Bisher hatten Menschen, die aus dem Erwerbsleben ausschieden, eine auskömmliche Rente. Das ändert sich gerade massiv aufgrund der durchbrocheneren Erwerbsbiografien. Die Ursache für Altersarmut sind mangelnde Einkommenschancen während des Erwerbslebens. Man müsste dafür sorgen, dass die ganzen prekären Beschäftigungsformen endlich reguliert werden: Zeitverträge, Kettenverträge, Minijobs, befristete Arbeitsverhältnisse.

Dazu kommen noch Menschen, die beim Jobcenter als nicht in Arbeit vermittelbar gelten.

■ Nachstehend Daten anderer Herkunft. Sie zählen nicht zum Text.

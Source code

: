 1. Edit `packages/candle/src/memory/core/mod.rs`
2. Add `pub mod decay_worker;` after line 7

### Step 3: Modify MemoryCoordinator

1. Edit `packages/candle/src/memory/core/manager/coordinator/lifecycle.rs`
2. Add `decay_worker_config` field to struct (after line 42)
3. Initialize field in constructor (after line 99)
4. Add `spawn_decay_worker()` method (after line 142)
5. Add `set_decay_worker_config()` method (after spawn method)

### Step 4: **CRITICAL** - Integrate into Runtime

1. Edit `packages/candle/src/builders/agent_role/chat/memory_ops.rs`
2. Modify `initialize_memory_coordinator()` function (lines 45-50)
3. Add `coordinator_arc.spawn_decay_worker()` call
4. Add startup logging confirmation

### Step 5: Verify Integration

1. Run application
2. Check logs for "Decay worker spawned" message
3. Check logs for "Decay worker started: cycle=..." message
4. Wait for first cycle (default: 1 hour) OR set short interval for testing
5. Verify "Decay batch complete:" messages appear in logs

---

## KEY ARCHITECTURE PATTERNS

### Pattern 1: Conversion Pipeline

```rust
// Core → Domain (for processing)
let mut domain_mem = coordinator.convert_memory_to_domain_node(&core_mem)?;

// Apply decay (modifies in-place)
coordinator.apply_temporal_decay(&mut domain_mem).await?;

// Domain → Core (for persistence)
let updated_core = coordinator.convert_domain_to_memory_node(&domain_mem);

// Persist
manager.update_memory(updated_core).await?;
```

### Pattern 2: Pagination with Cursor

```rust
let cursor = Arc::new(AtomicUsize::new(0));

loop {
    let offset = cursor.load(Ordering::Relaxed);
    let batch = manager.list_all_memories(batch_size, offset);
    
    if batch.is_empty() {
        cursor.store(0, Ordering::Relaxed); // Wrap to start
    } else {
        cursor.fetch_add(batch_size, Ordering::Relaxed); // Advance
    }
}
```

Wir bräuchten für sie einen sozialen Arbeitsmarkt: einen öffentlichen Beschäftigungssektor zu fairen tariflichen Bedingungen für Menschen, die auf dem ersten Arbeitsmarkt keine Chance mehr haben.

Was könnten das für Jobs sein?

Wir haben da eine ganze Liste aufgestellt. Ein Beispiel: Die Situation in der Pflege ist dramatisch. Die Pflegenden kommen gar nicht mehr dazu, sich einfach um Menschen mal zu kümmern, mit denen mal in den Park oder Einkaufen zu gehen. Dort hätten Langzeitarbeitslose auch ohne Ausbildung durchaus eine Beschäftigungsmöglichkeit.

Und sind Sie dazu mit Ministerpräsident Stephan Weil im Gespräch?

Bevor man auf die Landesarmutskonferenz hört, da hängt die taz die Bild in der Auflagenhöhe ab. Aber Augenzwinkern beiseite: Auch wenn wir schon Gehör finden, gucken die Politiker natürlich nach den Wählerinnen und Wählern. Und leider Gottes haben Menschen, die arm sind, oft resigniert und wählen nicht mehr.